Entering of judgment by state court does not constitute transaction of business on the part of one of the parties to that litigation. Hemphill v. Hemphill, 398 F. Supp. 1134 (N.D. Ga. 1975).
Georgia court lacked jurisdiction over Wisconsin residents who placed a sale advertisement in a trade paper for a customized truck and trailer pursuant to which a Georgia resident sent a $6,000 deposit toward the purchase price of a vehicle, where the sellers then refused to return the deposit after the purchaser declined to accept a substitute vehicle. Gust v. Flint, 257 Ga. 129, 356 S.E.2d 513 (1987).
- Mere mail and telephone contacts and even defendant's visits to this state were insufficient to establish the necessary purposeful activity required under O.C.G.A. § 9-10-91. Scovill Fasteners, Inc. v. Sure-Snap Corp., 207 Ga. App. 539, 428 S.E.2d 435 (1993).
Action of nonresident wife in bringing suit in Georgia to domesticate foreign divorce decree does not constitute "transaction of business" so as to permit Georgia courts to assert in personam jurisdiction over her in husband's subsequent actions to terminate alimony. Stone v. Stone, 254 Ga. 519, 330 S.E.2d 887 (1985).

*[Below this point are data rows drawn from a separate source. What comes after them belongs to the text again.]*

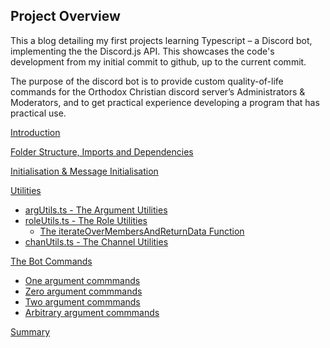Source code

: ## Project Overview

This a blog detailing my first projects learning Typescript – a Discord bot, implementing the the Discord.js API. This showcases the code's development from my initial commit to github, up to the current commit. 

The purpose of the discord bot is to provide custom quality-of-life commands for the Orthodox Christian discord server’s Administrators & Moderators, and to get practical experience developing a program that has practical use.

[Introduction](introduction.md)

[Folder Structure, Imports and Dependencies](importsSection.md)

[Initialisation & Message Initialisation](initialisationAndOnMessage.md)

[Utilities](utilities.md)
- [argUtils.ts - The Argument Utilities](utilities/argUtils.md)
- [roleUtils.ts - The Role Utilities](utilities/roleUtils.md)
  - [The iterateOverMembersAndReturnData Function](utilities/iterate.md)
- [chanUtils.ts - The Channel Utilities](utilities/roleUtils.md)

[The Bot Commands](botCommands.md)
- [One argument commmands](commandDev/oneArg.md)
- [Zero argument commmands](commandDev/zeroArgs.md)
- [Two argument commmands](commandDev/twoArgs.md)
- [Arbitrary argument commmands](commandDev/arbitraryArgs.md)

[Summary](summary.md)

- In an action seeking collection of a certain promissory note for which the nonresident defendant executed a guarantee in favor of the resident plaintiff, the defendant did not "transact business" in this state, and there was, accordingly, no personal jurisdiction over the defendant under the following circumstances: (1) the guaranty was neither solicited nor executed in Georgia; (2) no contract negotiations occurred within Georgia; (3) the defendant did not have any other financial dealings with the plaintiff; and (4) the guaranty contained a choice-of-law provision calling for the application of Georgia law. Algemene Bank Nederland v. Mattox, 611 F. Supp. 144 (N.D. Ga. 1985).

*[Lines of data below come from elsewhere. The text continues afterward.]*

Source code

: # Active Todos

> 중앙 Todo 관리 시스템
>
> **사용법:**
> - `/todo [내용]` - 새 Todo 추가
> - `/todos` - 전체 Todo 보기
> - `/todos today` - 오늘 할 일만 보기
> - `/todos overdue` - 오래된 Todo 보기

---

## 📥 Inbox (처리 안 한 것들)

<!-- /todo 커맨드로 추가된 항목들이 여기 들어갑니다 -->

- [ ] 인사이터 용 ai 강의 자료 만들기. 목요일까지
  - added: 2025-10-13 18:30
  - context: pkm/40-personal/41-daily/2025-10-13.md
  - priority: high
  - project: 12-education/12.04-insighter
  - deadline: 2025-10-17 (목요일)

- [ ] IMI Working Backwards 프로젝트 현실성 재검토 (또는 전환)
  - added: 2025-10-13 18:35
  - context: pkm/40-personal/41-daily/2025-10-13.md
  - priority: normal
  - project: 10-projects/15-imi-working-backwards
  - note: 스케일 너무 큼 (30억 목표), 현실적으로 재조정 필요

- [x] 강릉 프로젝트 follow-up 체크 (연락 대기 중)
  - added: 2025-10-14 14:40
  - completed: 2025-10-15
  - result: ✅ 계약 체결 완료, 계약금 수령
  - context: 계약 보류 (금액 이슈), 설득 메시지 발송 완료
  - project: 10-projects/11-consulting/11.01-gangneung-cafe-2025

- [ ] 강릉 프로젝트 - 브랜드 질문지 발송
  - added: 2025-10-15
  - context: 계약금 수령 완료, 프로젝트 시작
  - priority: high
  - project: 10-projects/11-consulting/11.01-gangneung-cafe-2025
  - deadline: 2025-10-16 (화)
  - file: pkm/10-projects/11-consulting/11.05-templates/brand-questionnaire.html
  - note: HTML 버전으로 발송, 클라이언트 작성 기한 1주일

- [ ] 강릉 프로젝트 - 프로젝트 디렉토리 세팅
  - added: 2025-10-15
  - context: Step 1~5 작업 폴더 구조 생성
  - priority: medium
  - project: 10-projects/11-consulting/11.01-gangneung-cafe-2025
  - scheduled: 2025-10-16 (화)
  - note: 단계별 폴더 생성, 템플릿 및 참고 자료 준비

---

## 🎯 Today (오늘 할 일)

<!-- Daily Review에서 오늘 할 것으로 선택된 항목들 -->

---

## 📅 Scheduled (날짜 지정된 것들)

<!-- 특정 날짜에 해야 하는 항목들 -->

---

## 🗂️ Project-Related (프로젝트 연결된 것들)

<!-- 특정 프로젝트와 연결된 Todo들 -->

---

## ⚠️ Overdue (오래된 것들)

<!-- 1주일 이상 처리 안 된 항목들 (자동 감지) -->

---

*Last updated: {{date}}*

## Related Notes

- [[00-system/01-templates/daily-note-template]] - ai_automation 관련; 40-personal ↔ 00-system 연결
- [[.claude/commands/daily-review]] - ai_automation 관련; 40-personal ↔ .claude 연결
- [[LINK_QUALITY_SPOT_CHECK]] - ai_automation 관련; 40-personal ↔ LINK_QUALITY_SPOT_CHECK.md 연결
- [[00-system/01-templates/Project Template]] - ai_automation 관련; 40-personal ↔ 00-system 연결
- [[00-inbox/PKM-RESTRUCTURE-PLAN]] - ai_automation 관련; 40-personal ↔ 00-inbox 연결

The collection by an out-of-state bank, through normal banking channels, of a check drawn on a Georgia bank does not constitute the transaction of business in Georgia so as to subject the out-of-state bank to the jurisdiction of the Georgia courts in a suit alleging that the check was paid on an improper endorsement. First United Bank v. First Nat'l Bank, 255 Ga. 505, 340 S.E.2d 597 (1986).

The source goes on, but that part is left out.